I had the fork tube cut down on my Domane 5.2 towards the end of the summer and now the brake and derailleur cables are all too long because the stem is over an inch lower than it used to be. I'd like to shorten the cables myself, but this is the first bike I've owned with internal cables and I'm not sure what the "right way" is to replace the cables.

Does the Domane have some kind of internal cable guides, or will I have to get creative like this video suggests? (I.e., the video suggests slipping a plastic sleeve over the existing cable before pulling it out of the frame). The derailleur cables appear to be "exposed" for a little bit at the bottom bracket, so I'm guessing the cap on the bottom bracket will have to be removed to fish the cables through somehow.

I'm considering replacing the existing cable housings with either Nokon or Jagwire I-Link housings, but I suppose I should figure-out how to replace the cables before I start getting all nutso


----------



## MMsRepBike (Apr 1, 2014)

No internal sleeves.
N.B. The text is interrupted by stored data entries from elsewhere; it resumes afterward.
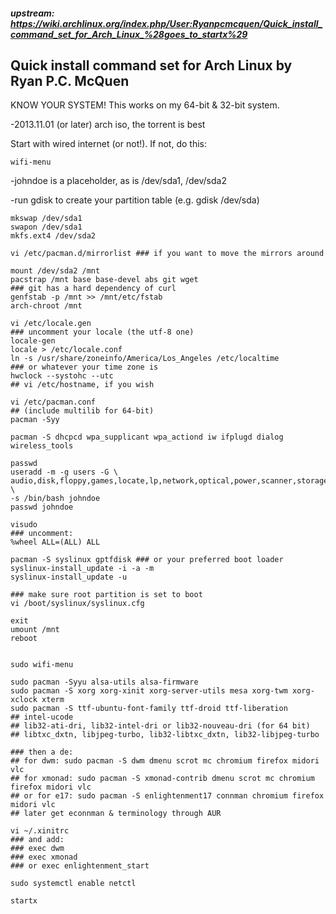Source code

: ##### upstream: https://wiki.archlinux.org/index.php/User:Ryanpcmcquen/Quick_install_command_set_for_Arch_Linux_%28goes_to_startx%29

## Quick install command set for Arch Linux by Ryan P.C. McQuen

KNOW YOUR SYSTEM! This works on my 64-bit & 32-bit system.

-2013.11.01 (or later) arch iso, the torrent is best

Start with wired internet (or not!). If not, do this:

    wifi-menu

-johndoe is a placeholder, as is /dev/sda1, /dev/sda2

-run gdisk to create your partition table (e.g. gdisk /dev/sda)

    mkswap /dev/sda1
    swapon /dev/sda1
    mkfs.ext4 /dev/sda2

    vi /etc/pacman.d/mirrorlist ### if you want to move the mirrors around

    mount /dev/sda2 /mnt
    pacstrap /mnt base base-devel abs git wget
    ### git has a hard dependency of curl
    genfstab -p /mnt >> /mnt/etc/fstab
    arch-chroot /mnt

    vi /etc/locale.gen
    ### uncomment your locale (the utf-8 one)
    locale-gen
    locale > /etc/locale.conf
    ln -s /usr/share/zoneinfo/America/Los_Angeles /etc/localtime
    ### or whatever your time zone is
    hwclock --systohc --utc
    ## vi /etc/hostname, if you wish

    vi /etc/pacman.conf
    ## (include multilib for 64-bit)
    pacman -Syy

    pacman -S dhcpcd wpa_supplicant wpa_actiond iw ifplugd dialog wireless_tools

    passwd
    useradd -m -g users -G \
    audio,disk,floppy,games,locate,lp,network,optical,power,scanner,storage,sys,uucp,video,wheel \
    -s /bin/bash johndoe
    passwd johndoe

    visudo
    ### uncomment:
    %wheel ALL=(ALL) ALL

    pacman -S syslinux gptfdisk ### or your preferred boot loader
    syslinux-install_update -i -a -m
    syslinux-install_update -u

    ### make sure root partition is set to boot
    vi /boot/syslinux/syslinux.cfg

    exit
    umount /mnt
    reboot


    sudo wifi-menu

    sudo pacman -Syyu alsa-utils alsa-firmware
    sudo pacman -S xorg xorg-xinit xorg-server-utils mesa xorg-twm xorg-xclock xterm
    sudo pacman -S ttf-ubuntu-font-family ttf-droid ttf-liberation
    ## intel-ucode
    ## lib32-ati-dri, lib32-intel-dri or lib32-nouveau-dri (for 64 bit)
    ## libtxc_dxtn, libjpeg-turbo, lib32-libtxc_dxtn, lib32-libjpeg-turbo

    ### then a de:
    ## for dwm: sudo pacman -S dwm dmenu scrot mc chromium firefox midori vlc
    ## for xmonad: sudo pacman -S xmonad-contrib dmenu scrot mc chromium firefox midori vlc
    ## or for e17: sudo pacman -S enlightenment17 connman chromium firefox midori vlc
    ## later get econnman & terminology through AUR

    vi ~/.xinitrc
    ### and add:
    ### exec dwm
    ### exec xmonad
    ### or exec enlightenment_start

    sudo systemctl enable netctl

    startx
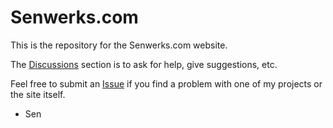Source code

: # Senwerks.com

This is the repository for the Senwerks.com website.

The [Discussions](/senwerks/senwerks.github.io/discussions) section is to ask for help, give suggestions, etc.

Feel free to submit an [Issue](/senwerks/senwerks.github.io/issues) if you find a problem with one of my projects or the site itself.

- Sen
They would wear out over time causing a real issue.

The method of using a sleeve over the cable before removing it is excellent and it's the method I use.

You seem to have a handle on it, it is indeed a pain.


----------



## PoorInRichfield (Nov 30, 2013)

Thanks for the quick reply. I guess I have all winter to figure it out, so maybe I'll be an expert and replacing the cables by the time spring rolls around


----------



## PoorInRichfield (Nov 30, 2013)

I shortened the brake cable housing today and learned a little. I tied dental floss to the rear brake cable and then pulled it through the frame as I pulled the cable out, giving me a way to easily fish the cable back through the frame. That would've worked great if I wasn't a moron! I left the dental floss spool attached to the floss and while I was working on the cable housing, the spool fell down and pulled the floss out of the frame :-O [email protected]#$!!! Fishing the brake cable out of the frame actually wasn't that bad. I cut a straw in half and used it as a "ramp" to catch the cable in the frame.


----------